Anthony Weiner and his wife, top Clinton aide Huma Abedin, agreed to allow documentary filmmakers full access to Weiner's mayoral campaign in 2013, unaware of the storm that lay ahead. In an exclusive first look before its Sundance debut, The New York Times says that the resulting film, Weiner, does not hold back on the juicy details of the scandal that followed.
In one described scene, Weiner races through the back halls of a McDonald's to avoid running into the woman he "sext" messaged; in another, Abedin tells her husband "with a hint of disgust" that she dislikes his pants. Other scenes are more telling:
Just after the news broke that Mr. Weiner had exchanged lewd messages with women online using the pseudonym Carlos Danger, Ms. Abedin maintained a steely calm.

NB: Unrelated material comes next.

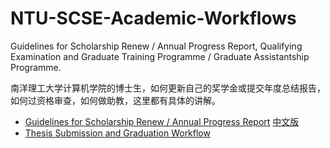 # NTU-SCSE-Academic-Workflows
Guidelines for Scholarship Renew / Annual Progress Report, Qualifying Examination and Graduate Training Programme / Graduate Assistantship Programme.  

南洋理工大学计算机学院的博士生，如何更新自己的奖学金或提交年度总结报告，如何过资格审查，如何做助教，这里都有具体的讲解。  

- [Guidelines for Scholarship Renew / Annual Progress Report](https://github.com/yiweifengyan/NTU-SCSE-Academic-Workflows/blob/master/Scholarship%20Renewal%20-%20Annual%20Progress%20Report.md) [中文版](https://github.com/yiweifengyan/NTU-SCSE-Academic-Workflows/blob/master/Scholarship%20Renewal%20-%20Annual%20Progress%20Report%20%E4%B8%AD%E6%96%87%E7%89%88.md)
- [Thesis Submission and Graduation Workflow](https://github.com/yiweifengyan/NTU-SCSE-Academic-Workflows/blob/master/Timeline%20of%20Thesis%20Submission%20and%20Graduation.pdf)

When a young campaign staff member, on the verge of tears over the revelations, prepared to leave the couple's Park Avenue apartment, Ms. Abedin offered some advice. "Just a quick optics thing?" she said to the woman. "I assume those photographers are still outside. So, you will look happy?" The staff member agreed. [The New York Times]
The film arrives at an awkward time for Abedin and, more largely, Hillary Clinton — both of who have weathered the public humiliation that comes with a husband's sex scandal. Clinton in particular has faced recent criticism from the likes of Donald Trump, who has skewered her for a "terrible record of women abuse." Weiner notably is due out in theaters May 20, with a Showtime television premiere just weeks before the general election.
Abedin and Weiner have been refused a viewing of the film, despite repeated pleas.